I have recently started working with the Managed Opensearch sink connector. The sink is consuming a topic which is the output of a ksql table. Every message being put in the topic has a defined key. While opensearch sink connector is consuming the data, it generates new document inside the index even for same keys with random _ids. How can I :
- Set the _id of the documents as the topic key.
- Even if I can’t create the _id myself, how do I ensure that same key always creates a same _id
What happens if you explicitly set an _id
field in the value? Either in ksqlDB (see AS_VALUE
) or, if you have a document ID already in the value, you can add one of the ReplaceField$Value
SMTs (Apache Kafka, Confluent).
I tried SMTs as well and I did set the _id explicitly but that didn’t help as well. It still went ahead and created a random _id in opensearch document.

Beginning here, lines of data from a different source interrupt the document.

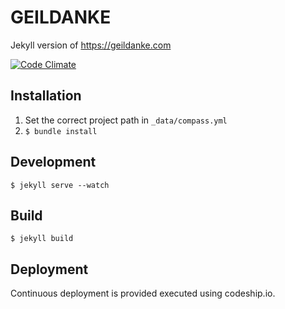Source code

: # GEILDANKE
Jekyll version of https://geildanke.com

[![Code Climate](https://codeclimate.com/github/geildanke/GEILDANKE/badges/gpa.svg)](https://codeclimate.com/github/geildanke/GEILDANKE)

## Installation

1. Set the correct project path in `_data/compass.yml`
2. `$ bundle install`

## Development

`$ jekyll serve --watch`

## Build

`$ jekyll build`

## Deployment

Continuous deployment is provided executed using codeship.io.
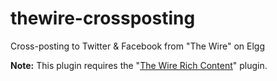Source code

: # thewire-crossposting
Cross-posting to Twitter &amp; Facebook from "The Wire" on Elgg

**Note:** This plugin requires the "[The Wire Rich Content](https://elgg.org/plugins/2929050)" plugin.
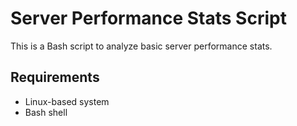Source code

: # Server Performance Stats Script

This is a Bash script to analyze basic server performance stats.

## Requirements
- Linux-based system
- Bash shell

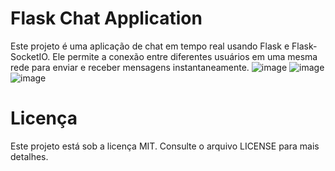 # Flask Chat Application
Este projeto é uma aplicação de chat em tempo real usando Flask e Flask-SocketIO. Ele permite a conexão entre diferentes usuários em uma mesma rede para enviar e receber mensagens instantaneamente.
![image](https://github.com/user-attachments/assets/3a63ad82-97a5-41b8-9d71-e187f81a96dc)
![image](https://github.com/user-attachments/assets/5c0ce838-143c-4825-b564-9d4f28958c6e)
![image](https://github.com/user-attachments/assets/6c8a107b-3d18-4424-819c-623a17878479)

# Licença

Este projeto está sob a licença MIT. Consulte o arquivo LICENSE para mais detalhes.
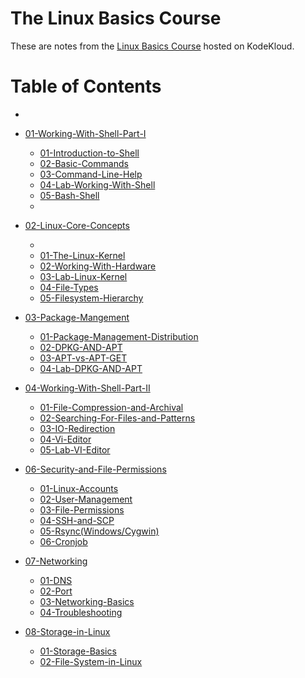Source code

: # The Linux Basics Course

These are notes from the [Linux Basics Course](https://bit.ly/3gGnxm0) hosted on KodeKloud.

# Table of Contents

- 

- [01-Working-With-Shell-Part-I](docs/02-Working-With-Shell-Part-I)

  - [01-Introduction-to-Shell](docs/02-Working-With-Shell-Part-I/01-Introduction-to-Shell.md)
  - [02-Basic-Commands](docs/02-Working-With-Shell-Part-I/02-Basic-Commands.md)
  - [03-Command-Line-Help](docs/02-Working-With-Shell-Part-I/03-Command-Line-Help.md)
  - [04-Lab-Working-With-Shell](docs/02-Working-With-Shell-Part-I/04-lab-working-with-shell.md)
  - [05-Bash-Shell](docs/02-Working-With-Shell-Part-I/05-Bash-Shell.md)
  - 
- [02-Linux-Core-Concepts](docs/03-Linux-Core-Concepts)

  - 
  - [01-The-Linux-Kernel](docs/03-Linux-Core-Concepts/02-The-Linux-Kernel.md)
  - [02-Working-With-Hardware](docs/03-Linux-Core-Concepts/03-Working-with-hardware.md)
  - [03-Lab-Linux-Kernel](docs/03-Linux-Core-Concepts/04-Lab-Linux-Kernel.md)
  - [04-File-Types](docs/03-Linux-Core-Concepts/07-File-Types.md)
  - [05-Filesystem-Hierarchy](docs/03-Linux-Core-Concepts/08-Filesystem-Hierarchy.md)
  
  


- [03-Package-Mangement](docs/04-Package-Mangement)

  - [01-Package-Management-Distribution](docs/04-Package-Mangement/01-Package-Management-Distribution.md)
  - [02-DPKG-AND-APT](docs/04-Package-Mangement/04-DPKG-AND-APT.md)
  - [03-APT-vs-APT-GET](docs/04-Package-Mangement/05-APT-vs-APT-GET.md)
  - [04-Lab-DPKG-AND-APT](docs/04-Package-Mangement/06-Lab-DPKG-AND-APT.md)


- [04-Working-With-Shell-Part-II](docs/05-Working-With-Shell-Part-II)

  - [01-File-Compression-and-Archival](docs/05-Working-With-Shell-Part-II/02-File-Compression-and-Archival.md)
  - [02-Searching-For-Files-and-Patterns](docs/05-Working-With-Shell-Part-II/03-Searching-for-files-and-patterns.md)
  - [03-IO-Redirection](docs/05-Working-With-Shell-Part-II/04-IO-Redirection.md)
  - [04-Vi-Editor](docs/05-Working-With-Shell-Part-II/06-Vi-Editor.md)
  - [05-Lab-VI-Editor](docs/05-Working-With-Shell-Part-II/07-Lab-VI-Editor.md)

- [06-Security-and-File-Permissions](docs/06-Security-and-File-Permissions)

  - [01-Linux-Accounts](docs/06-Security-and-File-Permissions/02-Linux-Accounts.md)
  - [02-User-Management](docs/06-Security-and-File-Permissions/03-User-Management.md)
  - [03-File-Permissions](docs/06-Security-and-File-Permissions/05-File-Permissions.md)
  - [04-SSH-and-SCP](docs/06-Security-and-File-Permissions/06-SSH-and-SCP.md)
  - [05-Rsync(Windows/Cygwin)](docs/Security-and-File-Permissions/07-Rsync.md)
  - [06-Cronjob](docs/06-Security-and-File-Permissions/08-Cronjob.md)
  


- [07-Networking](docs/07-Networking)

  - [01-DNS](docs/07-Networking/02-DNS.md)
  - [02-Port](docs/07-Networking/01-Port.md)
  - [03-Networking-Basics](docs/07-Networking/03-Networking-Basics.md)
  - [04-Troubleshooting](docs/07-Networking/04-Troubleshooting.md)

- [08-Storage-in-Linux](docs/08-Storage-in-Linux)

  - [01-Storage-Basics](docs/08-Storage-in-Linux/02-Storage-Basics.md)
  - [02-File-System-in-Linux](docs/08-Storage-in-Linux/03-File-System-in-Linux.md)
  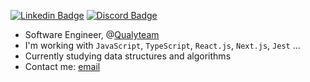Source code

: [![Linkedin Badge](https://img.shields.io/badge/-Linkedin%20-228BE6?style=flat-square&logo=Linkedin&logoColor=white&link=https://www.linkedin.com/in/douglaspo/)](https://www.linkedin.com/in/douglaspo/)
[![Discord Badge](https://img.shields.io/badge/-Discord%20-228BE6?style=flat-square&logo=discord&logoColor=white&link=https://discord.com/users/393537988031938560)](https://discord.com/users/393537988031938560)
<br />

- Software Engineer, @[Qualyteam]([https://qualyteam.com/pb/])
- I'm working with `JavaScript`, `TypeScript`, `React.js`, `Next.js`, `Jest` ...
- Currently studying data structures and algorithms
- Contact me: [email](mailto:douglaspo_97@outlook.com)
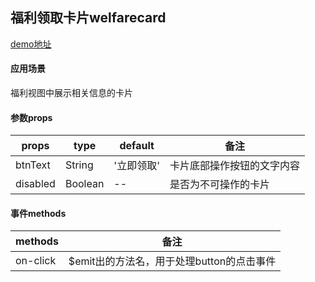 ## 福利领取卡片welfarecard

[demo地址](https://egis-cssp-dmzstg1.pingan.com.cn/m/tetris_release/index-app.html#/demo/ard/welfarecard)

#### 应用场景
福利视图中展示相关信息的卡片
#### 参数props
props| type| default| 备注
---|---|---|---
btnText | String| '立即领取' | 卡片底部操作按钮的文字内容
disabled | Boolean| -- | 是否为不可操作的卡片
#### 事件methods
methods|  备注
---|---
on-click | $emit出的方法名，用于处理button的点击事件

attaching image for reference :
What index{#}.batch.size
is in the connector config? It looks like the default of 1 might lead to the issue you are seeing, but anything greater ought to work as long as _id
is in the value.
It was indeed 1, but I tried bumping it to 10, still no luck
Also adding _id in message value leads to error :
"{\"took\":7,\"errors\":true,\"items\":[{\"index\":{\"_index\":\"order_index_test\",\"_id\":\"t4bzk5QBiA06QGNGvcah\",\"status\":400,\"error\":{\"type\":\"mapper_parsing_exception\",\"reason\":\"failed to parse field [_id] of type [_id] in document with id 't4bzk5QBiA06QGNGvcah'. Preview of field's value: '123'\",\"caused_by\":{\"type\":\"mapper_parsing_exception\",\"reason\":\"Field [_id] is a metadata field and cannot be added inside a document. Use the index API request parameters.\"}}}}]}"
Sorry – I took a closer look at the connector source and the OpenSearch REST API and don’t believe that this is currently supported. Confirming that.

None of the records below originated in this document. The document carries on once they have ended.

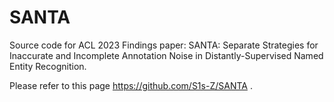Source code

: # SANTA
Source code for ACL 2023 Findings paper: SANTA: Separate Strategies for Inaccurate and Incomplete Annotation Noise in Distantly-Supervised Named Entity Recognition.

Please refer to this page https://github.com/S1s-Z/SANTA .

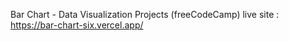 Bar Chart - Data Visualization Projects (freeCodeCamp) live site : https://bar-chart-six.vercel.app/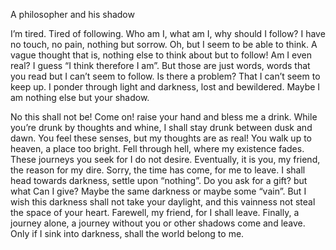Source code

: 











A philosopher and his shadow

 

I’m tired. Tired of following. Who am I, what am I, why should I follow? I have no touch, no pain, nothing but sorrow. Oh, but I seem to be able to think. A vague thought that is, nothing else to think about but to follow! Am I even real? I guess “I think therefore I am”. But those are just words, words that you read but I can’t seem to follow. Is there a problem? That I can’t seem to keep up. I ponder through light and darkness, lost and bewildered. Maybe I am nothing else but your shadow. 

No this shall not be! Come on! raise your hand and bless me a drink. While you’re drunk by thoughts and whine, I shall stay drunk between dusk and dawn. You feel these senses, but my thoughts are as real! You walk up to heaven, a place too bright. Fell through hell, where my existence fades. These journeys you seek for I do not desire. Eventually, it is you, my friend, the reason for my dire. Sorry, the time has come, for me to leave. I shall head towards darkness, settle upon “nothing”. Do you ask for a gift? but what Can I give? Maybe the same darkness or maybe some “vain”. But I wish this darkness shall not take your daylight, and this vainness not steal the space of your heart. Farewell, my friend, for I shall leave. Finally, a journey alone, a journey without you or other shadows come and leave. Only if I sink into darkness, shall the world belong to me.















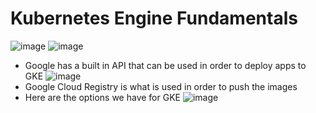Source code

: # Kubernetes Engine Fundamentals
![image](https://user-images.githubusercontent.com/43883264/179424824-5db91f95-c4ae-448e-b5de-5faaca1040ce.png)
![image](https://user-images.githubusercontent.com/43883264/179424831-bda134ae-c51c-4a12-888c-54fff6fbb450.png)
- Google has a built in API that can be used in order to deploy apps to GKE
![image](https://user-images.githubusercontent.com/43883264/179424899-4b225c59-6120-464b-afee-357ef235e7fb.png)
- Google Cloud Registry is what is used in order to push the images
- Here are the options we have for GKE
![image](https://user-images.githubusercontent.com/43883264/179424974-56263a64-fd6b-408b-888a-998afdb49ca4.png)

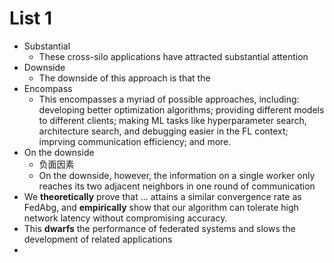 # List 1

- Substantial
  - These cross-silo applications have attracted substantial attention 
- Downside
  - The downside of this approach is that the 
- Encompass
  - This encompasses a myriad of possible approaches, including: developing better optimization algorithms; providing different models to different clients; making ML tasks like hyperparameter search, architecture search, and debugging easier in the FL context; imprving communication efficiency; and more.
- On the downside
  - 负面因素
  - On the downside, however, the information on a single worker only reaches its two adjacent neighbors in one round of communication
- We **theoretically** prove that ... attains a similar convergence rate as FedAbg, and **empirically** show that our algorithm can tolerate high network latency without compromising accuracy. 
- This **dwarfs** the performance of federated systems and slows the development of related applications
- 

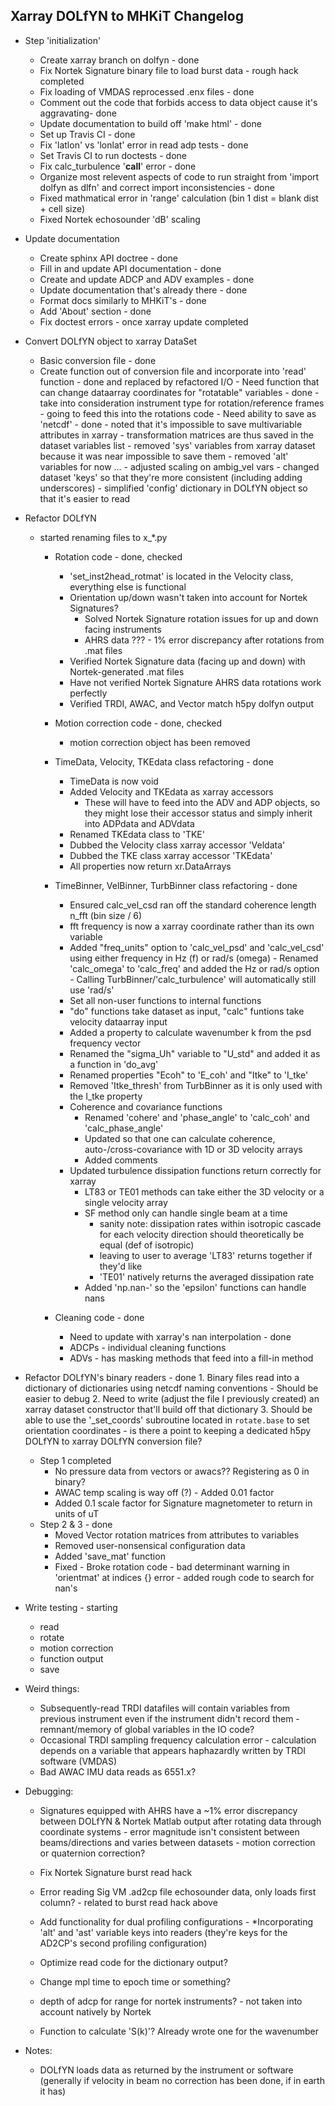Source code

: Xarray DOLfYN to MHKiT Changelog
------------------------------------------
- Step 'initialization'
	- Create xarray branch on dolfyn - done
	- Fix Nortek Signature binary file to load burst data - rough hack completed
	- Fix loading of VMDAS reprocessed .enx files - done
	- Comment out the code that forbids access to data object cause it's aggravating- done
	- Update documentation to build off 'make html' - done
	- Set up Travis CI - done
	- Fix 'latlon' vs 'lonlat' error in read adp tests - done
	- Set Travis CI to run doctests - done
	- Fix calc_turbulence '__call__' error - done
	- Organize most relevent aspects of code to run straight from 'import dolfyn as dlfn' and correct import inconsistencies - done
	- Fixed mathmatical error in 'range' calculation (bin 1 dist = blank dist + cell size)
	- Fixed Nortek echosounder 'dB' scaling


- Update documentation
	- Create sphinx API doctree - done
	- Fill in and update API documentation - done
	- Create and update ADCP and ADV examples - done
	- Update documentation that's already there - done
	- Format docs similarly to MHKiT's - done
	- Add 'About' section - done
	- Fix doctest errors - once xarray update completed
	
- Convert DOLfYN object to xarray DataSet
	- Basic conversion file - done
	- Create function out of conversion file and incorporate into 'read' function - done and replaced by refactored I/O
			- Need function that can change dataarray coordinates for "rotatable" variables - done
				- take into consideration instrument type for rotation/reference frames
				- going to feed this into the rotations code
			- Need ability to save as 'netcdf' - done
				- noted that it's impossible to save multivariable attributes in xarray
				- transformation matrices are thus saved in the dataset variables list
			- removed 'sys' variables from xarray dataset because it was near impossible to save them
			- removed 'alt' variables for now ...
			- adjusted scaling on ambig_vel vars
			- changed dataset 'keys' so that they're more consistent (including adding underscores)
			- simplified 'config' dictionary in DOLfYN object so that it's easier to read
	
- Refactor DOLfYN
	- started renaming files to x_*.py
		- Rotation code - done, checked
			- 'set_inst2head_rotmat' is located in the Velocity class, everything else is functional
			- Orientation up/down wasn't taken into account for Nortek Signatures?
				- Solved Nortek Signature rotation issues for up and down facing instruments
				- AHRS data ??? - 1% error discrepancy after rotations from .mat files
			- Verified Nortek Signature data (facing up and down) with Nortek-generated .mat files
			- Have not verified Nortek Signature AHRS data rotations work perfectly
			- Verified TRDI, AWAC, and Vector match h5py dolfyn output
				
		- Motion correction code - done, checked
			- motion correction object has been removed
			
		- TimeData, Velocity, TKEdata class refactoring - done
			- TimeData is now void
			- Added Velocity and TKEdata as xarray accessors
				- These will have to feed into the ADV and ADP objects, so they might lose their accessor status and simply inherit into ADPdata and ADVdata
			- Renamed TKEdata class to 'TKE'
			- Dubbed the Velocity class xarray accessor 'Veldata'
			- Dubbed the TKE class xarray accessor 'TKEdata'
			- All properties now return xr.DataArrays
			
		- TimeBinner, VelBinner, TurbBinner class refactoring - done
			- Ensured calc_vel_csd ran off the standard coherence length n_fft (bin size / 6)
			- fft frequency is now a xarray coordinate rather than its own variable
			- Added "freq_units" option to 'calc_vel_psd' and 'calc_vel_csd' using either frequency in Hz (f) or rad/s (omega)
					- Renamed 'calc_omega' to 'calc_freq' and added the Hz or rad/s option
					- Calling TurbBinner/'calc_turbulence' will automatically still use 'rad/s'
			- Set all non-user functions to internal functions
			- "do" functions take dataset as input, "calc" funtions take velocity dataarray input
			- Added a property to calculate wavenumber k from the psd frequency vector
			- Renamed the "sigma_Uh" variable to "U_std" and added it as a function in 'do_avg'
			- Renamed properties "Ecoh" to 'E_coh' and "Itke" to 'I_tke'
			- Removed 'Itke_thresh' from TurbBinner as it is only used with the I_tke property
			- Coherence and covariance functions
				- Renamed 'cohere' and 'phase_angle' to 'calc_coh' and 'calc_phase_angle'
				- Updated so that one can calculate coherence, auto-/cross-covariance with 1D or 3D velocity arrays
				- Added comments
			- Updated turbulence dissipation functions return correctly for xarray
				- LT83 or TE01 methods can take either the 3D velocity or a single velocity array
				- SF method only can handle single beam at a time
					- sanity note: dissipation rates within isotropic cascade for each velocity direction should theoretically be equal (def of isotropic)
					- leaving to user to average 'LT83' returns together if they'd like
					- 'TE01' natively returns the averaged dissipation rate
				- Added 'np.nan-' so the 'epsilon' functions can handle nans

		- Cleaning code - done
			- Need to update with xarray's nan interpolation - done
			- ADCPs - individual cleaning functions
			- ADVs - has masking methods that feed into a fill-in method
			
- Refactor DOLfYN's binary readers - done
		1. Binary files read into a dictionary of dictionaries using netcdf naming conventions
			- Should be easier to debug
		2. Need to write (adjust the file I previously created) an xarray dataset constructor that'll build off that dictionary
		3. Should be able to use the '_set_coords' subroutine located in `rotate.base` to set orientation coordinates
		- is there a point to keeping a dedicated h5py DOLfYN to xarray DOLfYN conversion file?
	- Step 1 completed
		- No pressure data from vectors or awacs?? Registering as 0 in binary?
		- AWAC temp scaling is way off (?) - Added 0.01 factor
		- Added 0.1 scale factor for Signature magnetometer to return in units of uT
	- Step 2 & 3 - done
		- Moved Vector rotation matrices from attributes to variables
		- Removed user-nonsensical configuration data
		- Added 'save_mat' function
		- Fixed - Broke rotation code - bad determinant warning in 'orientmat' at indices {} error - added rough code to search for nan's

- Write testing - starting
	- read
	- rotate
	- motion correction
	- function output
	- save
	

- Weird things:
	- Subsequently-read TRDI datafiles will contain variables from previous instrument even if the instrument didn't record them - remnant/memory of global variables in the IO code?
	- Occasional TRDI sampling frequency calculation error - calculation depends on a variable that appears haphazardly written by TRDI software (VMDAS)
	- Bad AWAC IMU data reads as 6551.x?

- Debugging:
	- Signatures equipped with AHRS have a ~1% error discrepancy between DOLfYN & Nortek Matlab output after rotating data through coordinate systems - error magnitude isn't consistent between beams/directions and varies between datasets - motion correction or quaternion correction?
	- Fix Nortek Signature burst read hack
	- Error reading Sig VM .ad2cp file echosounder data, only loads first column? - related to burst read hack above
	- Add functionality for dual profiling configurations - *Incorporating 'alt' and 'ast' variable keys into readers (they're keys for the AD2CP's second profiling configuration)
	
	- Optimize read code for the dictionary output?
	- Change mpl time to epoch time or something?
	- depth of adcp for range for nortek instruments? - not taken into account natively by Nortek
	- Function to calculate 'S(k)'? Already wrote one for the wavenumber

- Notes:
	- DOLfYN loads data as returned by the instrument or software (generally if velocity in beam no correction has been done, if in earth it has)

ahhh, too bad. I think custom connector would the way to go here then(unless you think otherwise). Thank you for the responses though.
That, or the other thing you can try is the HTTP Sink connector to use the PUT <index>/_doc/<_id>
API. Both the v1 and v2 connectors support template params so you should be able to tack ${key}
onto the URL to serve as the document ID and upsert. I haven’t tested this out but it’s worth a shot.